Items listed in a dataset
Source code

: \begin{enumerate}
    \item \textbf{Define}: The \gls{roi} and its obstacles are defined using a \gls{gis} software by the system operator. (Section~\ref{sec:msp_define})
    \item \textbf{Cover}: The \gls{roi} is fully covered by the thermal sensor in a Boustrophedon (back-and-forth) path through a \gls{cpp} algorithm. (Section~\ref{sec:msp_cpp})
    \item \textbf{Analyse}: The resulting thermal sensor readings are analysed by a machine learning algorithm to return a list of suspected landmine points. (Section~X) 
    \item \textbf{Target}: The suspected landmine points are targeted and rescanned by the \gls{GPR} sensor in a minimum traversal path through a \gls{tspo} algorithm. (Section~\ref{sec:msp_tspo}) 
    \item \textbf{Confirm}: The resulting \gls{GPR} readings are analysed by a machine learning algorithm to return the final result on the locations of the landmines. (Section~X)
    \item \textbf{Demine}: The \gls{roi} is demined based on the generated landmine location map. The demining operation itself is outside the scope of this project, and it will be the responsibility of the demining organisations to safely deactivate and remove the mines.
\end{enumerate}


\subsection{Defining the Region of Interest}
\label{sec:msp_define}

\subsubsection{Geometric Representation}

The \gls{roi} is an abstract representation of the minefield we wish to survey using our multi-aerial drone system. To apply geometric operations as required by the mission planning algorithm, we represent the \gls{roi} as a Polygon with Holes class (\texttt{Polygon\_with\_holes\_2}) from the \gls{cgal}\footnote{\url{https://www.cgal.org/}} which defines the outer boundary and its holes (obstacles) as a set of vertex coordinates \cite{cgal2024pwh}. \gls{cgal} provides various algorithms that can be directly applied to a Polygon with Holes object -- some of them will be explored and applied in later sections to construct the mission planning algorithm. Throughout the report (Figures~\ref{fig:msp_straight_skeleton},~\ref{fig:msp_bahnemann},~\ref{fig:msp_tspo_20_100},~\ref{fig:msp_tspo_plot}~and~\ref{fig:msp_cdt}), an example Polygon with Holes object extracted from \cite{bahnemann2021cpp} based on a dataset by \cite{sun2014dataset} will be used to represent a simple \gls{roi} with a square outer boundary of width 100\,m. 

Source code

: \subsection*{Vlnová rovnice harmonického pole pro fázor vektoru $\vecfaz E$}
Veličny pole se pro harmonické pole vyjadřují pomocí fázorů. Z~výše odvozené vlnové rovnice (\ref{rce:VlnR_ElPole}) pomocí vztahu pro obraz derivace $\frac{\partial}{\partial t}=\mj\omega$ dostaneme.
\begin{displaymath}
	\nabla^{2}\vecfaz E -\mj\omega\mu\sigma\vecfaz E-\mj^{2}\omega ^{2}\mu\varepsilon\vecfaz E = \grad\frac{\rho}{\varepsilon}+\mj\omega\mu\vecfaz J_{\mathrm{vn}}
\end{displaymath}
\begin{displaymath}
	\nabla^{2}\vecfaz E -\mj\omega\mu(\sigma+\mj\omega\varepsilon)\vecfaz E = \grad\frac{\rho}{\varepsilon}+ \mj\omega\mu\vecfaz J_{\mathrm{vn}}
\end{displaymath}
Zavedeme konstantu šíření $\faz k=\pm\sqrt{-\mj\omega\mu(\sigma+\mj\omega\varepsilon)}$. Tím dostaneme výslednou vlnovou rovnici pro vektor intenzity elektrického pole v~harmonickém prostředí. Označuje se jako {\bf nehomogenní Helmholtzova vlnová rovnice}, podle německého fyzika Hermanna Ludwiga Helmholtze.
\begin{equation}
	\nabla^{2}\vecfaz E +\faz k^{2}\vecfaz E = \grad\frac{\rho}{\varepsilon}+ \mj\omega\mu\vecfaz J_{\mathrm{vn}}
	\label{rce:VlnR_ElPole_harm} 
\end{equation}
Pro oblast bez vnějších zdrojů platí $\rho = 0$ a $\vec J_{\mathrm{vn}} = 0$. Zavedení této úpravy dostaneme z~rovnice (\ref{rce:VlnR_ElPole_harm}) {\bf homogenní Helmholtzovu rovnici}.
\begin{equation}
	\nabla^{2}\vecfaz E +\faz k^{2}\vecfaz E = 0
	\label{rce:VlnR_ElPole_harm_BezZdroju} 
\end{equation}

PROBLEM DESCRIPTION :: The data should be written out again in full, exactly as it stands.

THE ANSWER ::
Source code

: \begin{enumerate}
    \item \textbf{Define}: The \gls{roi} and its obstacles are defined using a \gls{gis} software by the system operator. (Section~\ref{sec:msp_define})
    \item \textbf{Cover}: The \gls{roi} is fully covered by the thermal sensor in a Boustrophedon (back-and-forth) path through a \gls{cpp} algorithm. (Section~\ref{sec:msp_cpp})
    \item \textbf{Analyse}: The resulting thermal sensor readings are analysed by a machine learning algorithm to return a list of suspected landmine points. (Section~X) 
    \item \textbf{Target}: The suspected landmine points are targeted and rescanned by the \gls{GPR} sensor in a minimum traversal path through a \gls{tspo} algorithm. (Section~\ref{sec:msp_tspo}) 
    \item \textbf{Confirm}: The resulting \gls{GPR} readings are analysed by a machine learning algorithm to return the final result on the locations of the landmines. (Section~X)
    \item \textbf{Demine}: The \gls{roi} is demined based on the generated landmine location map. The demining operation itself is outside the scope of this project, and it will be the responsibility of the demining organisations to safely deactivate and remove the mines.
\end{enumerate}


\subsection{Defining the Region of Interest}
\label{sec:msp_define}

\subsubsection{Geometric Representation}

The \gls{roi} is an abstract representation of the minefield we wish to survey using our multi-aerial drone system. To apply geometric operations as required by the mission planning algorithm, we represent the \gls{roi} as a Polygon with Holes class (\texttt{Polygon\_with\_holes\_2}) from the \gls{cgal}\footnote{\url{https://www.cgal.org/}} which defines the outer boundary and its holes (obstacles) as a set of vertex coordinates \cite{cgal2024pwh}. \gls{cgal} provides various algorithms that can be directly applied to a Polygon with Holes object -- some of them will be explored and applied in later sections to construct the mission planning algorithm. Throughout the report (Figures~\ref{fig:msp_straight_skeleton},~\ref{fig:msp_bahnemann},~\ref{fig:msp_tspo_20_100},~\ref{fig:msp_tspo_plot}~and~\ref{fig:msp_cdt}), an example Polygon with Holes object extracted from \cite{bahnemann2021cpp} based on a dataset by \cite{sun2014dataset} will be used to represent a simple \gls{roi} with a square outer boundary of width 100\,m. 

Source code

: \subsection*{Vlnová rovnice harmonického pole pro fázor vektoru $\vecfaz E$}
Veličny pole se pro harmonické pole vyjadřují pomocí fázorů. Z~výše odvozené vlnové rovnice (\ref{rce:VlnR_ElPole}) pomocí vztahu pro obraz derivace $\frac{\partial}{\partial t}=\mj\omega$ dostaneme.
\begin{displaymath}
	\nabla^{2}\vecfaz E -\mj\omega\mu\sigma\vecfaz E-\mj^{2}\omega ^{2}\mu\varepsilon\vecfaz E = \grad\frac{\rho}{\varepsilon}+\mj\omega\mu\vecfaz J_{\mathrm{vn}}
\end{displaymath}
\begin{displaymath}
	\nabla^{2}\vecfaz E -\mj\omega\mu(\sigma+\mj\omega\varepsilon)\vecfaz E = \grad\frac{\rho}{\varepsilon}+ \mj\omega\mu\vecfaz J_{\mathrm{vn}}
\end{displaymath}
Zavedeme konstantu šíření $\faz k=\pm\sqrt{-\mj\omega\mu(\sigma+\mj\omega\varepsilon)}$. Tím dostaneme výslednou vlnovou rovnici pro vektor intenzity elektrického pole v~harmonickém prostředí. Označuje se jako {\bf nehomogenní Helmholtzova vlnová rovnice}, podle německého fyzika Hermanna Ludwiga Helmholtze.
\begin{equation}
	\nabla^{2}\vecfaz E +\faz k^{2}\vecfaz E = \grad\frac{\rho}{\varepsilon}+ \mj\omega\mu\vecfaz J_{\mathrm{vn}}
	\label{rce:VlnR_ElPole_harm} 
\end{equation}
Pro oblast bez vnějších zdrojů platí $\rho = 0$ a $\vec J_{\mathrm{vn}} = 0$. Zavedení této úpravy dostaneme z~rovnice (\ref{rce:VlnR_ElPole_harm}) {\bf homogenní Helmholtzovu rovnici}.
\begin{equation}
	\nabla^{2}\vecfaz E +\faz k^{2}\vecfaz E = 0
	\label{rce:VlnR_ElPole_harm_BezZdroju} 
\end{equation}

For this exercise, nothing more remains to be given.